It looks like you're offline.
Open Library logo
additional options menu
Last edited by dcapillae
July 28, 2020 | History

Forging the guidelines

Let's start by listing some issues where it seems helpful to reach a decision one way or the other. In some cases these decisions might be set in stone already - in which case we should indicate how they're dealt with. There's no real order to this - if someone thinks it can be ordered nicely, please do!

Work titles

If translations aren't their own work (see below), which should be the title of the work?

Relevant questions

If the original-language one, how do we mark the English language one in a way that is useful to (what I guess is a majority of) members who are English speakers when they try to find works originally released in, say, Russian? "Мастер и Маргарита" probably won't say much to a random user trying to find "The Master and Margarita".

If the English one, what do we do with those works which haven't been translated into English?
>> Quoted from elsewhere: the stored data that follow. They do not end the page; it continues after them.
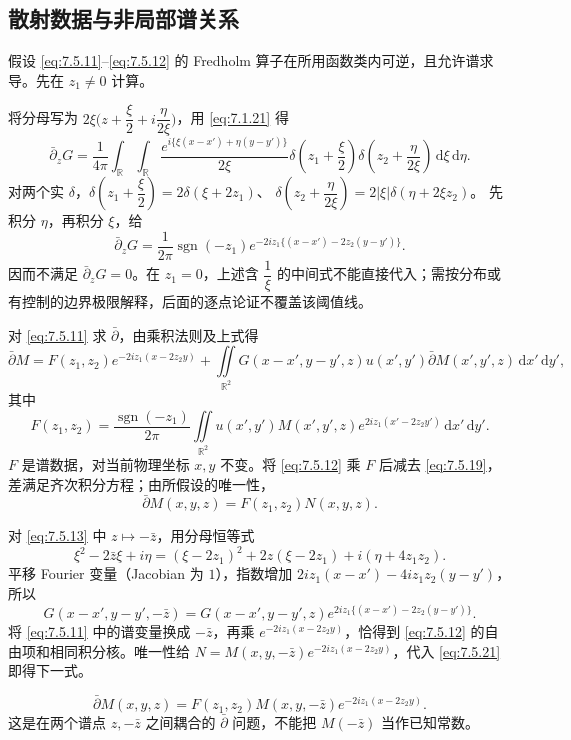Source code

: \documentclass[lang=cn,scheme=chinese,mode=simple,device=normal,color=blue,math=cm,thmcnt=section,12pt]{elegantbook}
\newcommand{\dd}{\,\mathrm{d}}
\newcommand{\eqq}[2]{\tag{#1}\label{eq:#1}#2}
\DeclareMathOperator{\sgn}{sgn}
\begin{document}
\subsection{散射数据与非局部谱关系}
假设 \eqref{eq:7.5.11}--\eqref{eq:7.5.12} 的 Fredholm 算子在所用函数类内可逆，且允许谱求导。先在 $z_1\ne0$ 计算。
\begin{callout}
将分母写为 $2\xi\bigl(z+\dfrac{\xi}{2}+i\dfrac{\eta}{2\xi}\bigr)$，用 \eqref{eq:7.1.21} 得
\[
\bar\partial_zG=\dfrac{1}{4\pi}\int_{\mathbb R}\int_{\mathbb R}
\dfrac{e^{i\{\xi(x-x')+\eta(y-y')\}}}{2\xi}
\delta(z_1+\dfrac{\xi}{2})\delta(z_2+\dfrac{\eta}{2\xi})\dd\xi\dd\eta.
\]
对两个实 $\delta$，$\delta(z_1+\dfrac{\xi}{2})=2\delta(\xi+2z_1)$、
$\delta(z_2+\dfrac{\eta}{2\xi})=2|\xi|\delta(\eta+2\xi z_2)$。
先积分 $\eta$，再积分 $\xi$，给
\[
\bar\partial_zG=\dfrac{1}{2\pi}\sgn(-z_1)
e^{-2iz_1\{(x-x')-2z_2(y-y')\}}.
\]
因而不满足 $\bar\partial_zG=0$。在 $z_1=0$，上述含 $\dfrac{1}{\xi}$ 的中间式不能直接代入；需按分布或有控制的边界极限解释，后面的逐点论证不覆盖该阈值线。
\end{callout}
对 \eqref{eq:7.5.11} 求 $\bar\partial$，由乘积法则及上式得
\begin{equation}
\eqq{7.5.19}{\bar\partial M=F(z_1,z_2)e^{-2iz_1(x-2z_2y)}
+\iint\limits_{\mathbb R^2}G(x-x',y-y',z)u(x',y')\bar\partial M(x',y',z)\dd x'\dd y',}
\end{equation}
其中
\begin{equation}
\eqq{7.5.20}{F(z_1,z_2)=\dfrac{\sgn(-z_1)}{2\pi}\iint\limits_{\mathbb R^2}
u(x',y')M(x',y',z)e^{2iz_1(x'-2z_2y')}\dd x'\dd y'.}
\end{equation}
$F$ 是谱数据，对当前物理坐标 $x,y$ 不变。将 \eqref{eq:7.5.12} 乘 $F$ 后减去 \eqref{eq:7.5.19}，差满足齐次积分方程；由所假设的唯一性，
\begin{equation}
\eqq{7.5.21}{\bar\partial M(x,y,z)=F(z_1,z_2)N(x,y,z).}
\end{equation}
\begin{callout}
对 \eqref{eq:7.5.13} 中 $z\mapsto-\bar z$，用分母恒等式
\[
\xi^2-2\bar z\xi+i\eta=(\xi-2z_1)^2+2z(\xi-2z_1)+i(\eta+4z_1z_2).
\]
平移 Fourier 变量（Jacobian 为 $1$），指数增加
$2iz_1(x-x')-4iz_1z_2(y-y')$，所以
\[
G(x-x',y-y',-\bar z)=G(x-x',y-y',z)e^{2iz_1\{(x-x')-2z_2(y-y')\}}.
\]
将 \eqref{eq:7.5.11} 中的谱变量换成 $-\bar z$，再乘 $e^{-2iz_1(x-2z_2y)}$，恰得到 \eqref{eq:7.5.12} 的自由项和相同积分核。唯一性给
$N=M(x,y,-\bar z)e^{-2iz_1(x-2z_2y)}$，代入 \eqref{eq:7.5.21} 即得下一式。
\end{callout}
\begin{equation}
\eqq{7.5.22}{\bar\partial M(x,y,z)=F(z_1,z_2)M(x,y,-\bar z)e^{-2iz_1(x-2z_2y)}.}
\end{equation}
这是在两个谱点 $z,-\bar z$ 之间耦合的 $\bar\partial$ 问题，不能把 $M(-\bar z)$ 当作已知常数。
\end{document}

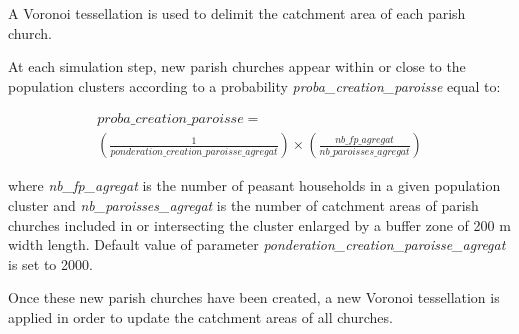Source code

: \documentclass[a4paper,11pt]{article}
\begin{document}
{A Voronoi tessellation is used to delimit the catchment area of each parish church. 

At each simulation step, new parish churches appear within or close to the population clusters according to a probability \textit{proba\_creation\_paroisse} equal to:
\begin{small}
\begin{equation}
\begin{gathered}
proba\_creation\_paroisse =\\
\left( \frac{1}{ponderation\_creation\_paroisse\_agregat}\right) \times \left( \frac{nb\_fp\_agregat}{nb\_paroisses\_agregat} \right)
\end{gathered}
\end{equation}
\end{small}

\begin{sloppypar}
where \textit{nb\_fp\_agregat} is the number of peasant households in a given population cluster and \textit{nb\_paroisses\_agregat} is the number of catchment areas of parish churches included in or intersecting the cluster enlarged by a buffer zone of 200 m width length. Default value of parameter \textit{ponderation\_creation\_paroisse\_agregat} is set to 2000.

Once these new parish churches have been created, a new Voronoi tessellation is applied in order to update the catchment areas of all churches.


\end{sloppypar}}
\end{document}
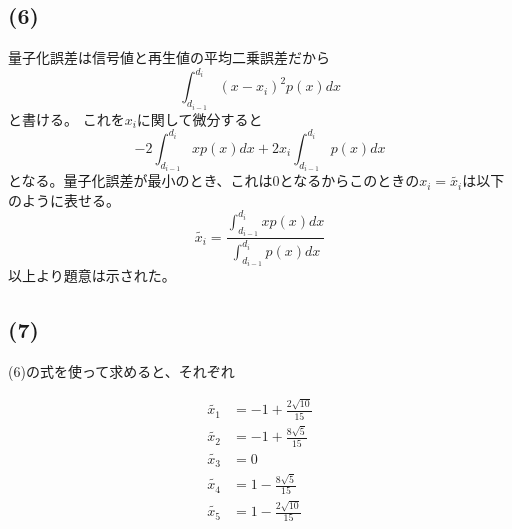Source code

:\documentclass[a4paper,12pt,xelatex,ja=standard]{bxjsarticle}
\begin{document}
  \subsection*{(6)}
  量子化誤差は信号値と再生値の平均二乗誤差だから
  \[
    \int^{d_i}_{d_{i-1}}(x - x_i)^2 p(x) dx
  \]
  と書ける。
  これを$x_i$に関して微分すると
  \[
    -2 \int^{d_i}_{d_{i-1}}x p(x) dx + 2 x_i \int^{d_i}_{d_{i-1}} p(x) dx
  \]
  となる。量子化誤差が最小のとき、これは0となるからこのときの$x_i=\tilde{x_i}$は以下のように表せる。
  \[
    \tilde{x_i} = \frac{\int^{d_i}_{d_{i-1}} x p(x) dx}{\int^{d_i}_{d_{i-1}} p(x) dx}
  \]
  以上より題意は示された。

  \subsection*{(7)}
  (6)の式を使って求めると、それぞれ

  \begin{equation*}
    \begin{split}
      \tilde{x_1} &= -1 + \frac{2\sqrt{10}}{15}\\
      \tilde{x_2} &= -1 + \frac{8\sqrt{5}}{15}\\
      \tilde{x_3} &= 0\\
      \tilde{x_4} &= 1 - \frac{8\sqrt{5}}{15}\\
      \tilde{x_5} &= 1 - \frac{2\sqrt{10}}{15}
    \end{split}
  \end{equation*}
\end{document}
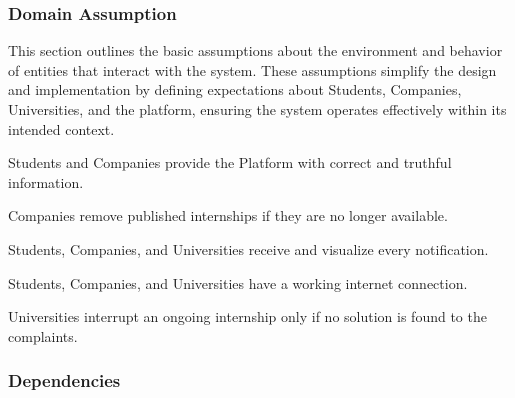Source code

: \subsubsection{Domain Assumption}
This section outlines the basic assumptions about the environment and behavior of entities that interact with the system. These assumptions simplify the design and implementation by defining expectations about Students, Companies, Universities, and the platform, ensuring the system operates effectively within its intended context.
\begin{enumerate}[label={\color{titleColor}[D\arabic*]}]
\item Students and Companies provide the Platform with correct and truthful information.
\item Companies remove published internships if they are no longer available.
\item Students, Companies, and Universities receive and visualize every notification.
\item Students, Companies, and Universities have a working internet connection.
\item Universities interrupt an ongoing internship only if no solution is found to the complaints.
\end{enumerate}
\subsubsection{Dependencies}
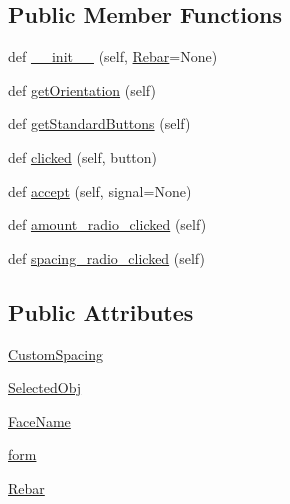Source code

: \subsection*{Public Member Functions}
\begin{DoxyCompactItemize}
\item 
def \hyperlink{classLShapeRebar_1_1__LShapeRebarTaskPanel_af6a5f985af6f167b2817f873aa983cbf}{\+\_\+\+\_\+init\+\_\+\+\_\+} (self, \hyperlink{classLShapeRebar_1_1__LShapeRebarTaskPanel_a4a64ebfb73de83fd42f3a349272e69c7}{Rebar}=None)
\item 
def \hyperlink{classLShapeRebar_1_1__LShapeRebarTaskPanel_a1e13b2224b0ea68b9519c094004087ae}{get\+Orientation} (self)
\item 
def \hyperlink{classLShapeRebar_1_1__LShapeRebarTaskPanel_a8f2f249515b279322dfeeab94cd4395b}{get\+Standard\+Buttons} (self)
\item 
def \hyperlink{classLShapeRebar_1_1__LShapeRebarTaskPanel_ac477e2a29da1e0ac71bf2d3aa1e50c4f}{clicked} (self, button)
\item 
def \hyperlink{classLShapeRebar_1_1__LShapeRebarTaskPanel_a4d62ad224c06875ec721ba9acbdea774}{accept} (self, signal=None)
\item 
def \hyperlink{classLShapeRebar_1_1__LShapeRebarTaskPanel_a81791eac05be58c6df27977089106a0f}{amount\+\_\+radio\+\_\+clicked} (self)
\item 
def \hyperlink{classLShapeRebar_1_1__LShapeRebarTaskPanel_a96a085e4b791b00a372b66ea558c440e}{spacing\+\_\+radio\+\_\+clicked} (self)
\end{DoxyCompactItemize}
\subsection*{Public Attributes}
\begin{DoxyCompactItemize}
\item 
\hyperlink{classLShapeRebar_1_1__LShapeRebarTaskPanel_abfd2b9b6897806fd5d69316ca7f2d687}{Custom\+Spacing}
\item 
\hyperlink{classLShapeRebar_1_1__LShapeRebarTaskPanel_a71f1ee825528164c18315a0234f6da5d}{Selected\+Obj}
\item 
\hyperlink{classLShapeRebar_1_1__LShapeRebarTaskPanel_a8f624818baf68844984b3368f27dc421}{Face\+Name}
\item 
\hyperlink{classLShapeRebar_1_1__LShapeRebarTaskPanel_af6e6f9deafab993e53dabc404d832bef}{form}
\item 
\hyperlink{classLShapeRebar_1_1__LShapeRebarTaskPanel_a4a64ebfb73de83fd42f3a349272e69c7}{Rebar}
\end{DoxyCompactItemize}


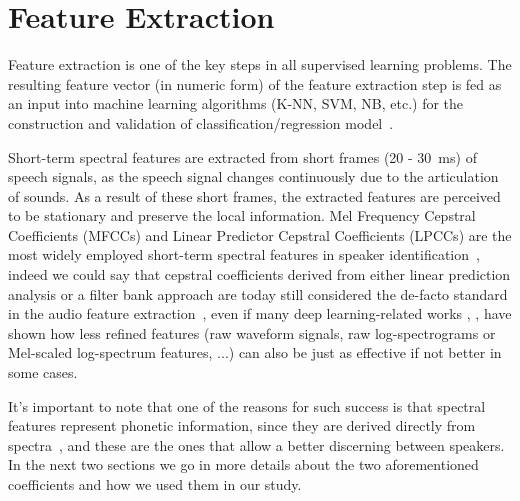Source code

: \section{Feature Extraction}
\label{sec:feature_extraction}

Feature extraction is one of the key steps in all supervised learning problems. The resulting feature vector (in numeric form) of the feature extraction step is fed as an input into machine learning algorithms (K-NN, SVM, NB, etc.) for the construction and validation of classification/regression model~\cite{jahangir:review}.

Short-term spectral features are extracted from short frames (\num{20} - \SI{30}{ms}) of speech signals, as the speech signal changes continuously due to the articulation of sounds. As a result of these short frames, the extracted features are perceived to be stationary and preserve the local information. Mel Frequency Cepstral Coefficients (MFCCs) and Linear Predictor Cepstral Coefficients (LPCCs) are the most widely employed short-term spectral features in speaker identification~\cite{jahangir:review}, indeed we could say that cepstral coefficients derived from either linear prediction analysis or a filter bank approach are today still considered the de-facto standard in the audio feature extraction~\cite{rao:spectral}, even if many deep learning-related works \cite{si:sincnet}, \cite{si:lstm}, \cite{si:cnn} have shown how less refined features (raw waveform signals, raw log-spectrograms or Mel-scaled log-spectrum features, ...) can also be just as effective if not better in some cases.

It's important to note that one of the reasons for such success is that spectral features represent phonetic information, since they are derived directly from spectra~\cite{rao:spectral}, and these are the ones that allow a better discerning between speakers. In the next two sections we go in more details about the two aforementioned coefficients and how we used them in our study.




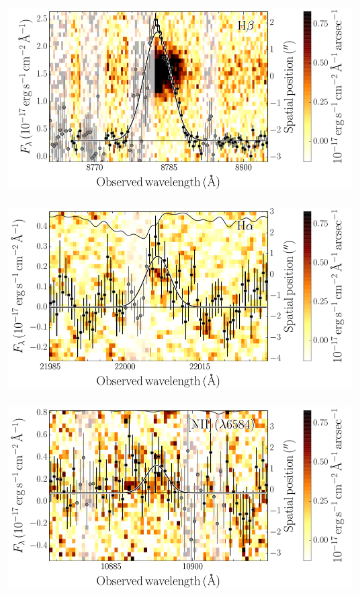 \documentclass[traditabstract, longauth]{aa}
\begin{document}
\begin{figure}
\begin{subfigure}{.33\textwidth}
\end{subfigure}
\begin{subfigure}{.33\textwidth}
  \includegraphics[width=0.999\linewidth]{Figs/Lines/GRB051022A_Hbeta_vis_2d.pdf}
\end{subfigure}
\begin{subfigure}{.33\textwidth}
  \includegraphics[width=0.999\linewidth]{Figs/Lines/GRB070110_Halpha_nir_2d.pdf}
\end{subfigure}
\begin{subfigure}{.33\textwidth}
  \includegraphics[width=0.999\linewidth]{Figs/Lines/GRB050416A_NII6584_nir_2d.pdf}

\end{subfigure}
\end{figure}
\end{document}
Furthermore, what do we do with users who, understandably, want to use the original title for works in their non-English native language?

Opinions / Comments

Tom M

Work title - it doesn't need to have just one if the I18N is done right. Everyone can have the title in their own language selected by their UI preferences. Strings get stored as a text/language tuple and each language can have one, even for single valued fields/properties.

Nicolás

I pretty much agree with Tom, but especially if i18n is done right and people can choose what language to use for titles, I do think it's useful to have a way to select the original/native title as a "primary" name/alias. That way, people who want to always see the "real" title can do that, and people who want to see the title in their own language can do it too.

[[/people/bencompanjen|Ben]]

I think the original title should be the work title, if available. In search results an English or preferred language title could be shown under/above the original title, so that users see that they are looking for a translation.

Hi-storian

The work title should be the original language title. Editions have their own title (in Librarian mode), and that title should be the translated language title. Sometimes different translations of the same work into the same language have different titles ... so you see how the Edition Title is the only practical solution.

LeadSongDog

I tend to agree with Hi-storian's view, but given that we are starting from a position of erroneously having many work records with slight variations in spelling of title or author, the merge behind this will be some time coming. Still, the earliest known version should be the objective. Whether that needs to be transliterated is a related issue. Note that WorldCat hasn't solved this either. They eventually resolve it by redirecting works to the earliest-assigned (lowest numbered) OCLCn.


Translations

Should different translations get their own work?

Relevant questions

If not, how can we group editions of the same translation in a useful way? It sounds like something that certainly would improve the usability of the data.

If yes, how do we link them to the main work? (since if they're unlinked, they're not very useful).

Opinions / Comments

Tom M

Translations are not separate works, but it's useful to have a "translation" record which records information about a specific translation (translator, date, target language) and collects together all the editions of that language.

Nicolás

Translations shouldn't be considered as works, but they should exist between books and editions (as per work - expression - manifestation on FRBR).

hjgr

If you edit edition details in librarian mode, you can already tick a checkbox to mark the edition as a translation, provide the original title and language. Whe should use that.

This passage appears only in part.